Dus tenzij je bereid bent je over te geven ... Dat is een geweldig moeilijke taak voor de materialistische persoon. Niemand wil zich over geven. Hij wil concurreren. Individueel, persoon tegen persoon, familie tegen familie, natie tegen natie, iedereen probeert om de baas te worden. Waar is de overgave? Er is geen sprake van overgave. Dus dit is de ziekte. Daarom eist Kṛṣṇa dat om deze dwaasheid of heel chronische ziekte te genezen je je overgeeft. Sarva-dharmān parityajya mām ekaṁ śaraṇaṁ vraja (BG 18.66). "Dan? Als ik me overgeef zal dan de hele zaak mislukken? Mijn bedrijf, mijn plannen, mijn ..., zoveel dingen?" Nee. "Ik zal voor je zorgen. Ik zal voor je zorgen." Ahaṁ tvāṁ sarva-pāpebhyo mokṣayiṣyāmi mā śucaḥ (BG 18.66). "Maak je geen zorgen." Zo veel bevestiging is er. Toch zijn we niet bereid ons over te geven. Dit is onze materiële ziekte. Daarom kwam Kṛṣṇa weer als een toegewijde alleen om te laten zien hoe je je aan Kṛṣṇa overgeeft. Caitanya Mahāprabhu. Kṛṣṇa-varṇaṁ tviṣākṛṣṇaṁ sāṅgopāṅgāstra-pārṣadam (SB 11.5.32).

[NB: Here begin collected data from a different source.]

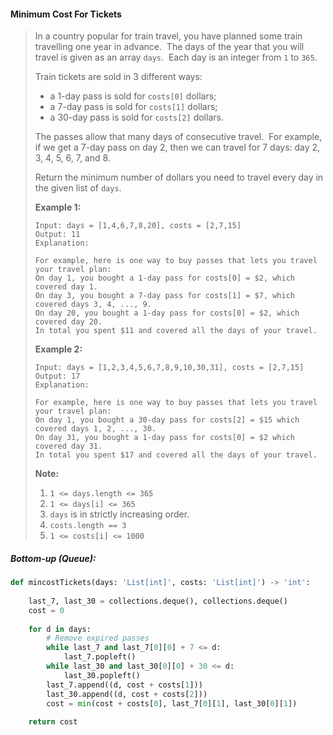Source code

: #### Minimum Cost For Tickets

> In a country popular for train travel, you have planned some train travelling one year in advance.  The days of the year that you will travel is given as an array `days`.  Each day is an integer from `1` to `365`.
>
> Train tickets are sold in 3 different ways:
>
> * a 1-day pass is sold for `costs[0]` dollars;
> * a 7-day pass is sold for `costs[1]` dollars;
> * a 30-day pass is sold for `costs[2]` dollars.
>
> The passes allow that many days of consecutive travel.  For example, if we get a 7-day pass on day 2, then we can travel for 7 days: day 2, 3, 4, 5, 6, 7, and 8.
>
> Return the minimum number of dollars you need to travel every day in the given list of `days`.
>
> **Example 1:**
>
> ```
> Input: days = [1,4,6,7,8,20], costs = [2,7,15]
> Output: 11
> Explanation: 
>
> For example, here is one way to buy passes that lets you travel your travel plan:
> On day 1, you bought a 1-day pass for costs[0] = $2, which covered day 1.
> On day 3, you bought a 7-day pass for costs[1] = $7, which covered days 3, 4, ..., 9.
> On day 20, you bought a 1-day pass for costs[0] = $2, which covered day 20.
> In total you spent $11 and covered all the days of your travel.
> ```
>
> **Example 2:**
>
> ```
> Input: days = [1,2,3,4,5,6,7,8,9,10,30,31], costs = [2,7,15]
> Output: 17
> Explanation: 
>
> For example, here is one way to buy passes that lets you travel your travel plan:
> On day 1, you bought a 30-day pass for costs[2] = $15 which covered days 1, 2, ..., 30.
> On day 31, you bought a 1-day pass for costs[0] = $2 which covered day 31.
> In total you spent $17 and covered all the days of your travel.
> ```
>
> **Note:**
>
> 1. `1 <= days.length <= 365`
> 2. `1 <= days[i] <= 365`
> 3. `days` is in strictly increasing order.
> 4. `costs.length == 3`
> 5. `1 <= costs[i] <= 1000`

##### Bottom-up \(Queue\):

```py
def mincostTickets(days: 'List[int]', costs: 'List[int]') -> 'int':
    
    last_7, last_30 = collections.deque(), collections.deque()
    cost = 0
    
    for d in days:
        # Remove expired passes
        while last_7 and last_7[0][0] + 7 <= d:
            last_7.popleft()
        while last_30 and last_30[0][0] + 30 <= d:
            last_30.popleft()
        last_7.append((d, cost + costs[1]))
        last_30.append((d, cost + costs[2]))
        cost = min(cost + costs[0], last_7[0][1], last_30[0][1])
    
    return cost
```



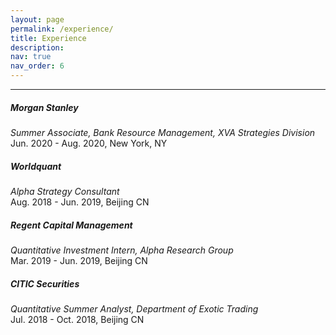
 ```yaml
---
layout: page
permalink: /experience/
title: Experience
description:
nav: true
nav_order: 6
---
```


___

##### Morgan Stanley
<em> Summer Associate, Bank Resource Management, XVA Strategies Division </em> \
 Jun. 2020 - Aug. 2020, New York, NY


##### Worldquant
<em> Alpha Strategy Consultant </em> \
Aug. 2018 - Jun. 2019, Beijing CN


##### Regent Capital Management
<em> Quantitative Investment Intern, Alpha Research Group </em> \
Mar. 2019 - Jun. 2019, Beijing CN

##### CITIC Securities
<em> Quantitative Summer Analyst, Department of Exotic Trading </em> \
Jul. 2018 - Oct. 2018, Beijing CN

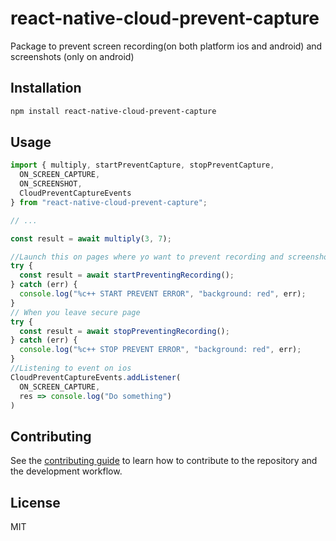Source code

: # react-native-cloud-prevent-capture

Package to prevent screen recording(on both platform ios and android) and screenshots (only on android)

## Installation

```sh
npm install react-native-cloud-prevent-capture
```

## Usage

```js
import { multiply, startPreventCapture, stopPreventCapture,
  ON_SCREEN_CAPTURE,
  ON_SCREENSHOT,
  CloudPreventCaptureEvents
} from "react-native-cloud-prevent-capture";

// ...

const result = await multiply(3, 7);

//Launch this on pages where yo want to prevent recording and screenshots
try {
  const result = await startPreventingRecording();
} catch (err) {
  console.log("%c++ START PREVENT ERROR", "background: red", err);
}
// When you leave secure page
try {
  const result = await stopPreventingRecording();
} catch (err) {
  console.log("%c++ STOP PREVENT ERROR", "background: red", err);
}
//Listening to event on ios
CloudPreventCaptureEvents.addListener(
  ON_SCREEN_CAPTURE,
  res => console.log("Do something")
)
```

## Contributing

See the [contributing guide](CONTRIBUTING.md) to learn how to contribute to the repository and the development workflow.

## License

MIT
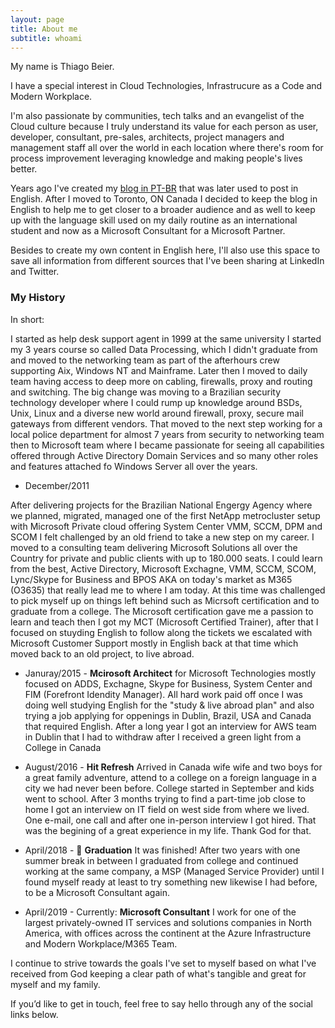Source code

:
 ```yaml
---
layout: page
title: About me
subtitle: whoami
---
```


My name is Thiago Beier. 

I have a special interest in Cloud Technologies, Infrastrucure as a Code and Modern Workplace.

I'm also passionate by communities, tech talks and an evangelist of the Cloud culture because I truly understand its value for each person as user, developer, consultant, pre-sales, architects, project managers and management staff all over the world in each location where there's room for process improvement leveraging knowledge and making people's lives better.

Years ago I've created my [blog in PT-BR](http://thiagobeier.wordpress.com) that was later used to post in English. After I moved to Toronto, ON Canada I decided to keep the blog in English to help me to get closer to a broader audience and as well to keep up with the language skill used on my daily routine as an international student and now as a Microsoft Consultant for a Microsoft Partner.

Besides to create my own content in English here, I'll also use this space to save all information from different sources that I've been sharing at LinkedIn and Twitter.

### My History

In short:

I started as help desk support agent in 1999 at the same university I started my 3 years course so called Data Processing, which I didn't graduate from and moved to the networking team as part of the afterhours crew supporting Aix, Windows NT and Mainframe. Later then I moved to daily team having access to deep more on cabling, firewalls, proxy and routing and switching. The big change was moving to a Brazilian security technology developer where I could rump up knowledge around BSDs, Unix, Linux and a diverse new world around firewall, proxy, secure mail gateways from different vendors. That moved to the next step working for a local police department for almost 7 years from security to networking team then to Microsoft team where I became passionate for seeing all capabilities offered through Active Directory Domain Services and so many other roles and features attached fo Windows Server all over the years. 

* December/2011

After delivering projects for the Brazilian National Engergy Agency where we planned, migrated, managed one of the first NetApp metrocluster setup with Microsoft Private cloud offering System Center VMM, SCCM, DPM and SCOM I felt challenged by an old friend to take a new step on my career. I moved to a consulting team delivering Microsoft Solutions all over the Country for private and public clients with up to 180.000 seats. I could learn from the best, Active Directory, Microsoft Exchagne, VMM, SCCM, SCOM, Lync/Skype for Business and BPOS AKA on today's market as M365 (O3635) that really lead me to where I am today. At this time was challenged to pick myself up on things left behind such as Micrsoft certification and to graduate from a college. The Microsoft certification gave me a passion to learn and teach then I got my MCT (Microsoft Certified Trainer), after that I focused on stuyding English to follow along the tickets we escalated with Microsoft Customer Support mostly in English back at that time which moved back to an old project, to live abroad.


* Januray/2015 - **Mcirosoft Architect** for Microsoft Technologies mostly focused on ADDS, Exchagne, Skype for Business, System Center and FIM (Forefront Idendity Manager). All hard work paid off once I was doing well studying English for the "study & live abroad plan" and also trying a job applying for oppenings in Dublin, Brazil, USA and Canada that required English. After a long year I got an interview for AWS team in Dublin that I had to withdraw after I received a green light from a College in Canada

* August/2016 - **Hit Refresh** Arrived in Canada wife wife and two boys for a great family adventure, attend to a college on a foreign language in a city we had never been before. College started in September and kids went to school. After 3 months trying to find a part-time job close to home I got an interview on IT field on west side from where we lived. One e-mail, one call and after one in-person interview I got hired. That was the begining of a great experience in my life. Thank God for that.

* April/2018 - 🙌 **Graduation** It was finished! After two years with one summer break in between I graduated from college and continued working at the same company, a MSP (Managed Service Provider) until I found myself ready at least to try something new likewise I had before, to be a Microsoft Consultant again.

* April/2019 - Currently: **Microsoft Consultant** I work for one of the largest privately-owned IT services and solutions companies in North America, with offices across the continent at the Azure Infrastructure and Modern Workplace/M365 Team. 

I continue to strive towards the goals I've set to myself based on what I've received from God keeping a clear path of what's tangible and great for myself and my family.

If you’d like to get in touch, feel free to say hello through any of the social links below.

Dus deze Kṛṣṇa-bewustzijnsbeweging is erg wetenschappelijk en gezaghebbend. Het is geen nep ding, iets vervaardigd door verzinsels van de geest. Het is gezaghebbend op basis van de Vedische instructies zoals Kṛṣṇa zegt: sarva-dharmān parityajya mām ekaṁ śaraṇaṁ vraja (BG 18.66). Dus we onderwijzen alleen deze filosofie, dat je ... Kṛṣṇa, hier is Kṛṣṇa, de Allerhoogste Persoonlijkheid Gods. Je bent op zoek naar God. Je kan niet begrijpen wat God is. Hier is God, Kṛṣṇa. Zijn naam, Zijn activiteiten, alles is er in de Bhagavad-gītā. Je aanvaardt het en geef je aan Hem over. En zoals Kṛṣṇa zegt: man-manā bhava mad-bhakto mad-yājī māṁ namaskuru (BG 18.65). Dus we zeggen hetzelfde zoals vermeld staat in de Bhagavad-gītā. We interpreteren niets verkeerd. We bederven niet de hele Bhagavad-gītā. We doen dit kwaad niet. Soms zeggen de mensen: "Swamiji, u heeft het prachtig gedaan." Maar wat prachtig? Ik ben geen goochelaar. Mijn enige krediet is dat ik de Bhagavad-gītā niet verdorven heb. Ik heb het gepresenteerd zoals het is. Daarom is het succesvol.